-- Opening Marker --

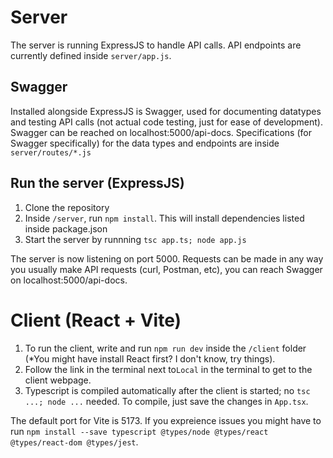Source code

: <h1>Server</h1>
The server is running ExpressJS to handle API calls. API endpoints are currently defined inside <code>server/app.js</code>.
<h2>Swagger</h2>
Installed alongside ExpressJS is Swagger, used for documenting datatypes and testing API calls (not actual code testing, just for ease of development). Swagger can be reached on localhost:5000/api-docs.
Specifications (for Swagger specifically) for the data types and endpoints are inside <code>server/routes/*.js</code>

<h2>Run the server (ExpressJS)</h2>
<ol>
  <li>Clone the repository</li>
  <li>Inside <code>/server</code>, run <code>npm install</code>. This will install dependencies listed inside package.json</li>
  <li>Start the server by runnning <code>tsc app.ts; node app.js</code></li>
</ol>
The server is now listening on port 5000. Requests can be made in any way you usually make API requests (curl, Postman, etc), you can reach Swagger on localhost:5000/api-docs.

<h1>Client (React + Vite)</h1>
<ol>
  <li>To run the client, write and run <code>npm run dev</code> inside the <code>/client</code> folder (*You might have install React first? I don't know, try things).</li>
  <li>Follow the link in the terminal next to<code>Local</code> in the terminal to get to the client webpage. </li>
  <li>Typescript is compiled automatically after the client is started; no <code>tsc ...; node ...</code> needed. To compile, just save the changes in <code>App.tsx</code>. </li>
</ol>
The default port for Vite is 5173. If you expreience issues you might have to run <code>npm install --save typescript @types/node @types/react @types/react-dom @types/jest</code>.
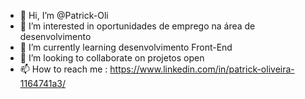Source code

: - 👋 Hi, I’m @Patrick-Oli
- 👀 I’m interested in  oportunidades de emprego na área de  desenvolvimento
- 🌱 I’m currently learning  desenvolvimento Front-End
- 💞️ I’m looking to collaborate on  projetos open 
- 📫 How to reach me : https://www.linkedin.com/in/patrick-oliveira-1164741a3/
<!---
Patrick-Oli/Patrick-Oli is a ✨ special ✨ repository because its `README.md` (this file) appears on your GitHub profile.
You can click the Preview link to take a look at your changses.s
--->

-- Closing Marker --

» Aim of the task
Search the records above for the word "ExpressJS", then say how many lines contain it. Give the number alone.

» Solution to this problem
3